# SILENT SHUTTER - 6d, 5dMkiii - Any disadvantages (aside of FPS)



## CameraMan (Jun 18, 2013)

Replaced my 5dmkii with a 6d. One of the nice features is the 'Silent shutter' feature.

But are there any disadvantages with using this? I believe the frame rate is reduced, but I didn't buy the 6d for that, and in single shot mode, it's not going to be an issue.

I can see a nice clear 'click' sound might be ideal in studio work. But for travel or street photography, any reason why I shouldn't leave it on silent shutter continuous shooting mode all the time, apart from when i might want max FPS?


----------



## sunnyVan (Jun 18, 2013)

CameraMan said:


> Replaced my 5dmkii with a 6d. One of the nice features is the 'Silent shutter' feature.
> 
> But are there any disadvantages with using this? I believe the frame rate is reduced, but I didn't buy the 6d for that, and in single shot mode, it's not going to be an issue.
> 
> I can see a nice clear 'click' sound might be ideal in studio work. But for travel or street photography, any reason why I shouldn't leave it on silent shutter continuous shooting mode all the time, apart from when i might want max FPS?



I'd like to know too. I leave the silent mode on all the time and I wonder if there's any other downside other than reduced burst rate. 

It'd be great if someone could explain how it works also.


----------



## CameraMan (Jun 18, 2013)

Thinking about it...is there any effect on shutter lag?


----------



## darrellrhodesmiller (Jun 18, 2013)

i have a 5D mk3 and its one of my favorite features.. i dont use it all the time.. but indoors.. or at quiet events its great. i think the only real downside is a slower burst rate.


----------



## distant.star (Jun 18, 2013)

.
This question came up in the early going with the 5D3. I wondered too so I did some reading about it, although I don't now recall where or what.

The answer I remember is the only downside other than slower FPS is a slightly increased shutter lag. I can't provide any technical info at this time. I was convinced at the time there are no real long-term disadvantages.

Unless I have a need to make noise for some reason, I keep my 5D3 on silent.


----------



## tphillips63 (Jun 18, 2013)

I can't think of ever reading anything on the feature that is a drawback or negative.
I use it at my daughters dance recitals all the time.
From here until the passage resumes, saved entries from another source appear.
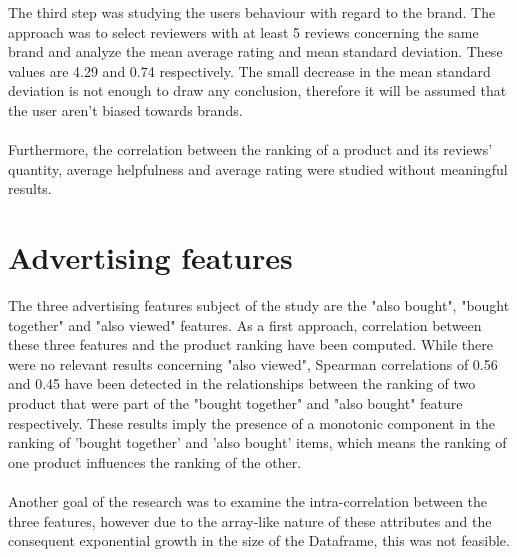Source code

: \documentclass[11pt]{article}
\begin{document}
The third step was studying the users behaviour with regard to the brand. The approach was to select reviewers with at least 5 reviews concerning the same brand and analyze the mean average rating and mean standard deviation. These values are 4.29 and 0.74 respectively. The small decrease in the mean standard deviation is not enough to draw any conclusion, therefore it will be assumed that the user aren't biased towards brands.\\\\
Furthermore, the correlation between the ranking of a product and its reviews' quantity, average helpfulness and average rating were studied without meaningful results.

\section{Advertising features}
  The three advertising features subject of the study are the "also bought", "bought together" and "also viewed" features. As a first approach, correlation between these three features and the product ranking have been computed. While there were no relevant results concerning "also viewed", Spearman correlations of 0.56 and 0.45 have been detected in the relationships between the ranking of two product that were part of the "bought together" and "also bought" feature respectively. These results imply the presence of a monotonic component in the ranking of 'bought together' and 'also bought' items, which means the ranking of one product influences the ranking of the other. \\\\
Another goal of the research was to examine the intra-correlation between the three features, however due to the array-like nature of these attributes and the consequent exponential growth in the size of the Dataframe, this was not feasible.
\end{document}

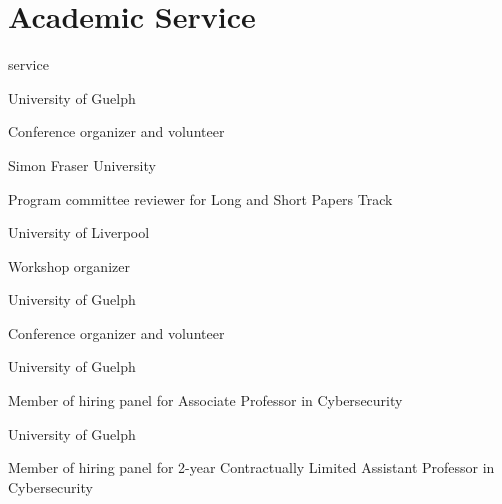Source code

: \section{Academic Service}
\begin{revlist}{service}
\item {}
  University of Guelph
  \begin{cvbullets}\item Conference organizer and volunteer\end{cvbullets}
\item {}
  Simon Fraser University
  \begin{cvbullets}\item Program committee reviewer for Long and Short Papers Track\end{cvbullets}
\item {}
  University of Liverpool
  \begin{cvbullets}\item Workshop organizer\end{cvbullets}
\item {}
  University of Guelph
  \begin{cvbullets}\item Conference organizer and volunteer\end{cvbullets}
\item {}
  University of Guelph
  \begin{cvbullets}\item Member of hiring panel for Associate Professor in Cybersecurity\end{cvbullets}
\item {}
  University of Guelph
  \begin{cvbullets}\item Member of hiring panel for 2-year Contractually Limited Assistant Professor in Cybersecurity\end{cvbullets}
\end{revlist}


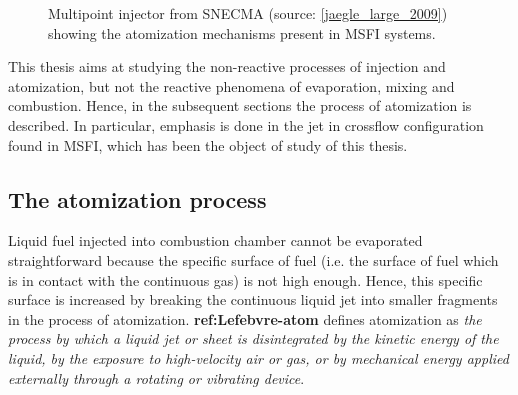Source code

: 
\begin{figure}[ht]
     \centering
      \caption{Multipoint injector from SNECMA (source: \ref{jaegle_large_2009}) showing the atomization mechanisms present in MSFI systems.}
      \label{fig:multipoint_injector_snecma}
\end{figure}

This thesis aims at studying the non-reactive processes of injection and atomization, but not the reactive phenomena of evaporation, mixing and combustion. Hence, in the subsequent sections the process of atomization is described. In particular, emphasis is done in the jet in crossflow configuration found in MSFI, which has been the object of study of this thesis.

\subsection*{The atomization process}

Liquid fuel injected into combustion chamber cannot be evaporated straightforward because the specific surface of fuel (i.e. the surface of fuel which is in contact with the continuous gas) is not high enough. Hence, this specific surface is increased by breaking the continuous liquid jet into smaller fragments in the process of atomization. \textbf{ref:Lefebvre-atom} defines atomization as \textsl{the process by which a liquid jet or sheet is disintegrated by the kinetic energy of the liquid, by the exposure to
high-velocity air or gas, or by mechanical energy applied externally through a rotating or vibrating device}.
I have had the 5D Mk III for several months and before that a 7D. With the 7D I used to get a lot of sideways looks because of the shutter noise.
Now, I have missed (I blame it on the slower shooting duration) shots with the silent shutter but people around me no longer take much notice, even with a gripped body and 70-200.


----------



## Act444 (Jun 19, 2013)

Just took advantage of the 6D's silent mode at a recent book reading. I LOVED it! Finally I can fire away without feeling bad because the loud CLICK, CLICK, CLICK is distracting people around me...I set one of the custom modes to disable the beep and enable silent shutter (among a few other things)- it's very convenient  It's not without its drawbacks, of course...the camera feels less responsive as a result so it is far easier to miss shots. But given the setting I was in, that wasn't a big deal. 
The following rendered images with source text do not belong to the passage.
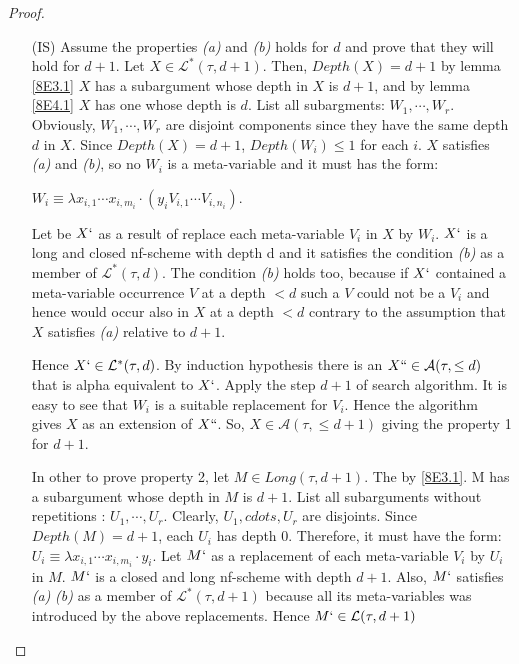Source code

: \documentclass[a4paper,10pt]{article}
\begin{document}
\begin{lem}
\begin{proof}
\begin{itemize}
               \item[(IS)] Assume the properties {\em (a)} and {\em (b)} holds for $d$
                 and prove that they will hold for $d+1$. Let $X \in
                 \mathcal{L}^*(\tau,d+1)$. Then, $Depth(X) = d+1$
                 by lemma \ref{8E3.1} $X$ has a subargument whose depth in $X$
                 is $d+1$, and by lemma \ref{8E4.1} $X$ has one whose depth is
                 $d$. List all subargments: $W_1, \cdots,W_r$. 
                 Obviously, $W_1, \cdots, W_r$ are disjoint
                 components since they have the same depth $d$ in $X$.
                 Since $Depth(X) = d+1$, $Depth(W_i) \leq 1$ for each
                 $i$. $X$ satisfies {\em (a)} and {\em (b)}, so no $W_i$ is a
                 meta-variable and it must has the form:

                 $W_i \equiv \lambda x_{i,1}  \cdots {x_{i,m_i}} \cdot
                 (y_i V_{i,1} \cdots V_{i,n_i})$.

                 Let be $X`$ as a result of replace each meta-variable $V_i$
                 in $X$ by $W_i$. $X`$ is a long and closed nf-scheme
                 with depth d and it satisfies the condition {\em (b)} as a
                 member of $\mathcal{L}^*(\tau,d)$. The condition {\em (b)}
                 holds too, because if $X`$ contained a meta-variable
                 occurrence $V$ at a depth $< d$ such a $V$ could not be
                 a $V_i$ and hence would occur also in $X$ at a depth $< d$
                 contrary to the assumption that $X$ satisfies {\em (a)}
                 relative to $d+1$.

                 Hence $X` \in \mathcal{L}^*(\tau,d)$. By induction
                 hypothesis there is an $X`` \in \mathcal{A}(\tau ,\leq d)$ 
                 that is alpha equivalent to $X`$. Apply the
                 step $d+1$ of search algorithm.  It is easy to see that
                 $W_i$ is a suitable replacement for $V_i$. Hence the
                 algorithm gives $X$ as an extension of $X``$. So, $X
                 \in \mathcal{A}(\tau, \leq d+1)$ giving the property 1
                 for $d+1$.

                 In other to prove property 2, let $M \in
                 Long(\tau,d+1)$. The by \ref{8E3.1}. M has a
                 subargument whose depth in $M$ is $d+1$. List all
                 subarguments without repetitions : $U_1, \cdots,
                 U_r$. Clearly, $U_1, cdots, U_r$ are disjoints. Since
                 $Depth(M) = d+1$, each $U_i$ has depth 0. Therefore,
                 it must have the form: $U_i \equiv \lambda x_{i,1}
                 \cdots x_{i,m_i} \cdot y_i$. Let $M`$ as a
                 replacement of each meta-variable $V_i$ by $U_i$ in
                 $M$. $M`$ is a closed and long nf-scheme with depth
                 $d+1$. Also, $M`$ satisfies {\em (a)} {\em (b)} as a
                 member of $\mathcal{L}^*(\tau,d+1)$ because all its
                 meta-variables was introduced by the above
                 replacements. Hence $M` \in \mathcal{L}(\tau,d+1)$


\end{itemize}
\end{proof}
\end{lem}
\end{document}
I find the 6D to have a quiet shutter even in regular mode (definitely quieter than the 5D3 and my old 60D). The worst was when I had the T2i and the 70-200 F4 IS- not only did I have the noisy clunk of the T2i to contend with but also the (very) audible grinding noise of the IS mechanism in the 70-200...although not the reason I ultimately upgraded to the 2.8 version, that's one thing I don't miss...


----------



## alejmr (Jun 19, 2013)

For indoor or event photography wehre noise is not allowed i.e. church it is fantastic... any technical issues besides the shutter speed.... not that I'm aware.
I personally like to leave it in ''normal noisy mode'' when I am outdoors, so I can hear it


----------



## Drizzt321 (Jun 19, 2013)

Speaking for the 5d3 (which I have), the downsides are slower continuous FPS, and I believe it also raises the lag between shutter press and when the exposure occurs. I can't find it in the manual right now on a quick search, but I know I've seen that somewhere...


----------



## funkboy (Jun 19, 2013)

I like silent shooting for indoor stuff quite a lot, but sometimes (depending on the shutter speed & perhaps the burst mode) you get a big chunk of the mirror in the bottom of your frame. Usually it happens with longer exposures; I remember seeing it around a 15th or slower.


----------



## Grulon (Jun 19, 2013)

I've read in Chasseur d'Images (I'm French) that the silent mode is obtained by raising the mirror before the shutter. Not at the same time.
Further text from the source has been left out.